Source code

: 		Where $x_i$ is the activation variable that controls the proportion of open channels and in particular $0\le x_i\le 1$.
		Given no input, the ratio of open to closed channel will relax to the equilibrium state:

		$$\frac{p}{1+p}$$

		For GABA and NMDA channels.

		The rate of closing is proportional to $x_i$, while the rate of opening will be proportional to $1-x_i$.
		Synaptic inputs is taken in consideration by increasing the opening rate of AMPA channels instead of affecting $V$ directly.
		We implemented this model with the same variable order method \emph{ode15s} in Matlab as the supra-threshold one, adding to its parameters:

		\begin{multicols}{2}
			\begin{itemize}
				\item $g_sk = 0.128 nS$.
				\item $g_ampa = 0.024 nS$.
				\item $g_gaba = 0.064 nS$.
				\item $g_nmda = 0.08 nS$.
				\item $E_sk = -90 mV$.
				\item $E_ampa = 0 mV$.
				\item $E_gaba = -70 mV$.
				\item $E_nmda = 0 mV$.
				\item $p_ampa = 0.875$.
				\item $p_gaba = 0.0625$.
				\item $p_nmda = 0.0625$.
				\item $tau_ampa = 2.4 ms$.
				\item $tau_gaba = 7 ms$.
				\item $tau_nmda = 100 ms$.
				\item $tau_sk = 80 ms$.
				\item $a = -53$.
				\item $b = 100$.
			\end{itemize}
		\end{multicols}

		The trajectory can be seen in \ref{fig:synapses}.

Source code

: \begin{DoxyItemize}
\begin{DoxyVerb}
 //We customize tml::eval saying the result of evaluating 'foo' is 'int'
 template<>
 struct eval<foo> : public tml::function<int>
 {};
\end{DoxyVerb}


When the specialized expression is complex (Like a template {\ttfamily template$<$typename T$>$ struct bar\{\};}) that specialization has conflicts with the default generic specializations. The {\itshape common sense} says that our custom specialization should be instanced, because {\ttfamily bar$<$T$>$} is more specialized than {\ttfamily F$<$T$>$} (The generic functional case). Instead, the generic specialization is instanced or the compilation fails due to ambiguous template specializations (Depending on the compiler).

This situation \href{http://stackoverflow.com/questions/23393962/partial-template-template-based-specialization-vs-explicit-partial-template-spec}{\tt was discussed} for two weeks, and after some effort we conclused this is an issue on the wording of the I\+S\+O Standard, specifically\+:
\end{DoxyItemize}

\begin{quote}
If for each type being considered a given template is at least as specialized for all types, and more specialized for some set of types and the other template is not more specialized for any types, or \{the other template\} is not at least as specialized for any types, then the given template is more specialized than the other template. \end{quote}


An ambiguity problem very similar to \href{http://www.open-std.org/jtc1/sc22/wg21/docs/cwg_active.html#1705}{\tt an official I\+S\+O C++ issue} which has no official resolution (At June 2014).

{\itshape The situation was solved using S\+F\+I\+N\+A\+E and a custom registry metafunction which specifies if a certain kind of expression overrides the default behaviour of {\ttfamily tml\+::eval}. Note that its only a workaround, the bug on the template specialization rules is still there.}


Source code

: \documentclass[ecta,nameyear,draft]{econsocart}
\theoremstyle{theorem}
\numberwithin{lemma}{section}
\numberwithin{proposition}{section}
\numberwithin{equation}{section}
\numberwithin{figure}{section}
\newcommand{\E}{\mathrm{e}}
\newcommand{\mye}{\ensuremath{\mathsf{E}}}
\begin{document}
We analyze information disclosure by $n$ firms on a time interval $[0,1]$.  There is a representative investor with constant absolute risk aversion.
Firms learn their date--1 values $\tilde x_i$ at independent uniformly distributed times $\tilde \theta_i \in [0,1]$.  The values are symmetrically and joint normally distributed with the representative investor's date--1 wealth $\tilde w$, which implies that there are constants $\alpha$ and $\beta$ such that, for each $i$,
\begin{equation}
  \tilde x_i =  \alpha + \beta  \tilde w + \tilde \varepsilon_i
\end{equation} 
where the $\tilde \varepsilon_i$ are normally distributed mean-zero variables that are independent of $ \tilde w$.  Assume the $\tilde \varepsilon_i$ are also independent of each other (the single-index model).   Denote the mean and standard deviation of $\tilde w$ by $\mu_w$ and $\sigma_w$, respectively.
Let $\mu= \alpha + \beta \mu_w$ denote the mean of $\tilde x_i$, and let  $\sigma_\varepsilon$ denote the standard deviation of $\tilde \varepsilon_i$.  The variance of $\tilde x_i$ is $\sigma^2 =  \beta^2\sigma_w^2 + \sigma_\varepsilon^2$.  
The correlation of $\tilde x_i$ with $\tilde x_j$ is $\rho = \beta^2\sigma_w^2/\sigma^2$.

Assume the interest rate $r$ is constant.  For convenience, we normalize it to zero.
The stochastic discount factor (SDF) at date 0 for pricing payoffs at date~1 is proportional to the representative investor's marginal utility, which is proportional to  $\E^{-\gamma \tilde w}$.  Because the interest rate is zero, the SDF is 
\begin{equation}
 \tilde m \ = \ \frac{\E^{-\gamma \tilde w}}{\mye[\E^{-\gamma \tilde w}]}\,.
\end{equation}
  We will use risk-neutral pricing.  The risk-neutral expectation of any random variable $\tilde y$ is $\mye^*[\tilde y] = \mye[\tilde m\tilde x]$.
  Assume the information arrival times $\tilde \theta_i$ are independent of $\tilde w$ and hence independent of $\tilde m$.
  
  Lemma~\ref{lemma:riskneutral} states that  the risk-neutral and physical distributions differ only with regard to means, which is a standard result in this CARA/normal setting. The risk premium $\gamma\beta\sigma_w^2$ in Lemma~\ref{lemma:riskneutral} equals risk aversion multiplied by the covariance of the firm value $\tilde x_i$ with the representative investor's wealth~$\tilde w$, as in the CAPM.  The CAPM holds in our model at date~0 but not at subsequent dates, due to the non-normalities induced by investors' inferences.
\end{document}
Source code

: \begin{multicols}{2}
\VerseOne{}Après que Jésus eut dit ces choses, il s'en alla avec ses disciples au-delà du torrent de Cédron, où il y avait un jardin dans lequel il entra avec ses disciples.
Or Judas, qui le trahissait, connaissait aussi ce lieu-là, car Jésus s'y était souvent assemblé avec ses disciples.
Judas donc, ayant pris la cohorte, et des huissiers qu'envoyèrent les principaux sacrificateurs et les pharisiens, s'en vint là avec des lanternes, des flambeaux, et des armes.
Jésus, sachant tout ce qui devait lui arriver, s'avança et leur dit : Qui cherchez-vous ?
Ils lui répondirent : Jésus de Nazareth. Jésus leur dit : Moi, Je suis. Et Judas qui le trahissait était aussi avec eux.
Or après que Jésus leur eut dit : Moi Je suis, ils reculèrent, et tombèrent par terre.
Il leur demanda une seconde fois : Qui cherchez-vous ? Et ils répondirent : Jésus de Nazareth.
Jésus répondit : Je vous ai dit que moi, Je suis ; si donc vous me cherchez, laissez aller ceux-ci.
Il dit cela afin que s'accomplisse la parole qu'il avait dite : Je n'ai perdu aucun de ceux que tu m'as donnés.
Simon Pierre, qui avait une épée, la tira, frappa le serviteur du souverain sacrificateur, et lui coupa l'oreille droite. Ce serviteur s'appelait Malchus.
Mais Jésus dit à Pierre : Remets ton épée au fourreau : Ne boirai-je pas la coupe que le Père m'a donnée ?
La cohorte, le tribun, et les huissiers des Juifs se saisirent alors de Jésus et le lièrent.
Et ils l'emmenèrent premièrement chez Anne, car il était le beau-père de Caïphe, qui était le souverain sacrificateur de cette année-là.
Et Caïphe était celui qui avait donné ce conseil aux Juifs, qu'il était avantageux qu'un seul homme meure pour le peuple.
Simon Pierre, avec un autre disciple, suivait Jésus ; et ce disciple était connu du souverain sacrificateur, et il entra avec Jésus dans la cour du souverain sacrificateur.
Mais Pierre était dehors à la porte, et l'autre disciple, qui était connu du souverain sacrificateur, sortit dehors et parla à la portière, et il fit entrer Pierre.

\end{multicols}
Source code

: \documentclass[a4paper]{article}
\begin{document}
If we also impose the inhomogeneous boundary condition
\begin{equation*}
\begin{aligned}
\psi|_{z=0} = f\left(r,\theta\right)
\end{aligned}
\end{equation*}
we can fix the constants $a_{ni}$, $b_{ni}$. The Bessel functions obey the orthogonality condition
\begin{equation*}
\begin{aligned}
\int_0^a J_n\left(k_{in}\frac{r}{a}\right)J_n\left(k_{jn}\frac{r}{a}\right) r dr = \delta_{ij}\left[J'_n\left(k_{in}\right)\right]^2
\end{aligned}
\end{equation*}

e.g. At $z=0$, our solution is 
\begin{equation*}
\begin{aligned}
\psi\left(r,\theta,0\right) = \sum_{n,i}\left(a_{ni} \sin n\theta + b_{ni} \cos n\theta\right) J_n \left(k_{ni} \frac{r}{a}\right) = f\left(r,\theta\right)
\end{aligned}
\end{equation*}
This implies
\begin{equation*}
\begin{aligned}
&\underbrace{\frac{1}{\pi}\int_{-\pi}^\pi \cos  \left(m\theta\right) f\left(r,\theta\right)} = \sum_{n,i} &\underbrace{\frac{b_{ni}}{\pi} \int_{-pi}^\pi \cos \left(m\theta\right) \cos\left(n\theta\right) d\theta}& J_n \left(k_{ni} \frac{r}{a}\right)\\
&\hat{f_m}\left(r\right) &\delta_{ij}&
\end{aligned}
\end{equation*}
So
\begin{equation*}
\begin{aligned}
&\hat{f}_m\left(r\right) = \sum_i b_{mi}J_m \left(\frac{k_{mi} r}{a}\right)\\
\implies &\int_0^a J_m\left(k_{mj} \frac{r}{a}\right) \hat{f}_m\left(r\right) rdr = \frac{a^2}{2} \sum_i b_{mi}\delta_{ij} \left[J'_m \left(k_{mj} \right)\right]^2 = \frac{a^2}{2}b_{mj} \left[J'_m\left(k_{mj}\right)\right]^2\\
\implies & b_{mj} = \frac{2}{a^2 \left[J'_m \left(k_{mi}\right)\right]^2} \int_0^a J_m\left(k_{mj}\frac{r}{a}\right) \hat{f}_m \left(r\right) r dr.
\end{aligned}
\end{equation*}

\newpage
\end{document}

> [WHAT YOU SHOULD DO] Each line with the word "trahissait" in the records above belongs in the result; copy all of them.

> [TASK RESULT]
Or Judas, qui le trahissait, connaissait aussi ce lieu-là, car Jésus s'y était souvent assemblé avec ses disciples.
Ils lui répondirent : Jésus de Nazareth. Jésus leur dit : Moi, Je suis. Et Judas qui le trahissait était aussi avec eux.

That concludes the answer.